### What you are asked to do
For each line below that holds "DECaLS", return the line as it stands.

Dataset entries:

----------

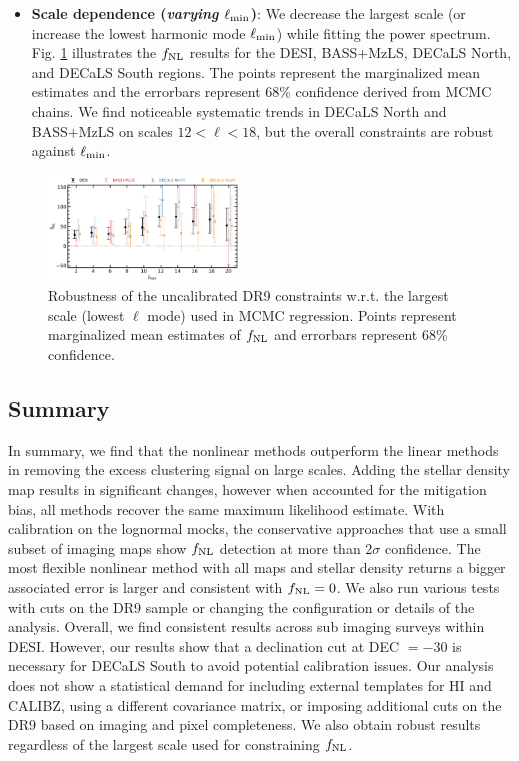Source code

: \begin{itemize}
\item \textbf{Scale dependence (\textit{varying $\ell_{\rm min}$})}: We decrease the largest scale (or increase the lowest harmonic mode $\ell_{\rm min}$) while fitting the power spectrum. Fig. \ref{fig:mcmc_dr9elmin} illustrates the $f_{\rm NL}$ results for the DESI, BASS+MzLS, DECaLS North, and DECaLS South regions. The points represent the marginalized mean estimates and the errorbars represent $68$\% confidence derived from MCMC chains. We find noticeable systematic trends in DECaLS North and BASS+MzLS on scales $12<\ell<18$, but the overall constraints are robust against $\ell_{\rm min}$.

\end{itemize}

\begin{figure}
    \centering
    \includegraphics[width=0.45\textwidth]{figures/fnl_elmin.pdf}     
    \caption{Robustness of the uncalibrated DR9 constraints w.r.t. the largest scale (lowest $\ell$ mode) used in MCMC regression. Points represent marginalized mean estimates of $f_{\rm NL}$ and errorbars represent $68$\% confidence.}\label{fig:mcmc_dr9elmin}
\end{figure}


\subsection{Summary}
In summary, we find that the nonlinear methods outperform the linear methods in removing the excess clustering signal on large scales. Adding the stellar density map results in significant changes, however when accounted for the mitigation bias, all methods recover the same maximum likelihood estimate. With calibration on the lognormal mocks, the conservative approaches that use a small subset of imaging maps show $f_{\rm NL}$ detection at more than $2\sigma$ confidence. The most flexible nonlinear method with all maps and stellar density returns a bigger associated error is larger and consistent with $f_{\rm NL}=0$. We also run various tests with cuts on the DR9 sample or changing the configuration or details of the analysis. Overall, we find consistent results across sub imaging surveys within DESI. However, our results show that a declination cut at DEC $=-30$ is necessary for DECaLS South to avoid potential calibration issues. Our analysis does not show a statistical demand for including external templates for HI and CALIBZ, using a different covariance matrix, or imposing additional cuts on the DR9 based on imaging and pixel completeness. We also obtain robust results regardless of the largest scale used for constraining $f_{\rm NL}$.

----------

### Solution for this exercise
\item \textbf{Scale dependence (\textit{varying $\ell_{\rm min}$})}: We decrease the largest scale (or increase the lowest harmonic mode $\ell_{\rm min}$) while fitting the power spectrum. Fig. \ref{fig:mcmc_dr9elmin} illustrates the $f_{\rm NL}$ results for the DESI, BASS+MzLS, DECaLS North, and DECaLS South regions. The points represent the marginalized mean estimates and the errorbars represent $68$\% confidence derived from MCMC chains. We find noticeable systematic trends in DECaLS North and BASS+MzLS on scales $12<\ell<18$, but the overall constraints are robust against $\ell_{\rm min}$.
In summary, we find that the nonlinear methods outperform the linear methods in removing the excess clustering signal on large scales. Adding the stellar density map results in significant changes, however when accounted for the mitigation bias, all methods recover the same maximum likelihood estimate. With calibration on the lognormal mocks, the conservative approaches that use a small subset of imaging maps show $f_{\rm NL}$ detection at more than $2\sigma$ confidence. The most flexible nonlinear method with all maps and stellar density returns a bigger associated error is larger and consistent with $f_{\rm NL}=0$. We also run various tests with cuts on the DR9 sample or changing the configuration or details of the analysis. Overall, we find consistent results across sub imaging surveys within DESI. However, our results show that a declination cut at DEC $=-30$ is necessary for DECaLS South to avoid potential calibration issues. Our analysis does not show a statistical demand for including external templates for HI and CALIBZ, using a different covariance matrix, or imposing additional cuts on the DR9 based on imaging and pixel completeness. We also obtain robust results regardless of the largest scale used for constraining $f_{\rm NL}$.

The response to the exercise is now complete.